» **Exercise objective**
Whenever a line in the entries below contains "data", copy that line.

» **Information supplied**

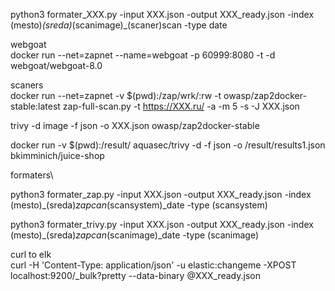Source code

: 
python3 formater_XXX.py -input XXX.json -output XXX_ready.json -index (mesto)_(sreda)_(scanimage)_(scaner)scan -type date


webgoat\
docker run --net=zapnet --name=webgoat -p 60999:8080 -t -d webgoat/webgoat-8.0



scaners\
docker run --net=zapnet -v $(pwd):/zap/wrk/:rw -t owasp/zap2docker-stable:latest zap-full-scan.py  -t https://XXX.ru/ -a -m 5 -s -J XXX.json


trivy  -d image -f json  -o XXX.json  owasp/zap2docker-stable

docker run -v $(pwd):/result/ aquasec/trivy -d -f json -o /result/results1.json bkimminich/juice-shop


formaters\

python3 formater_zap.py -input XXX.json -output XXX_ready.json -index (mesto)_(sreda)_zapcan_(scansystem)_date -type (scansystem)

python3 formater_trivy.py -input XXX.json -output XXX_ready.json -index (mesto)_(sreda)_zapcan_(scanimage)_date -type (scanimage)



curl to elk\
curl -H 'Content-Type: application/json' -u elastic:changeme  -XPOST localhost:9200/_bulk?pretty --data-binary @XXX_ready.json

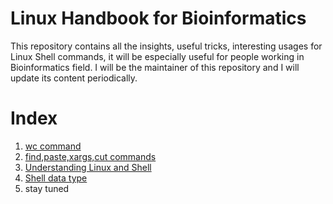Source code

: # Linux Handbook for Bioinformatics

This repository contains all the insights, useful tricks, interesting usages for Linux Shell commands, it will be especially useful for people working in Bioinformatics field. I will be the maintainer of this repository and I will update its content periodically. 


# Index

1. [wc command](https://github.com/frankligy/Linux_HandBook_Bioinformatics/blob/main/examples/1_wc_command.md)
2. [find,paste,xargs,cut commands](https://github.com/frankligy/Linux_HandBook_Bioinformatics/blob/main/examples/2_find_paste_cut_xargs.md)
3. [Understanding Linux and Shell](https://github.com/frankligy/Linux_HandBook_Bioinformatics/blob/main/examples/3_understanding_linux.md)
4. [Shell data type](https://github.com/frankligy/Linux_HandBook_Bioinformatics/blob/main/examples/4_data_type.md)
5. stay tuned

» **Written reply**
curl -H 'Content-Type: application/json' -u elastic:changeme  -XPOST localhost:9200/_bulk?pretty --data-binary @XXX_ready.json
4. [Shell data type](https://github.com/frankligy/Linux_HandBook_Bioinformatics/blob/main/examples/4_data_type.md)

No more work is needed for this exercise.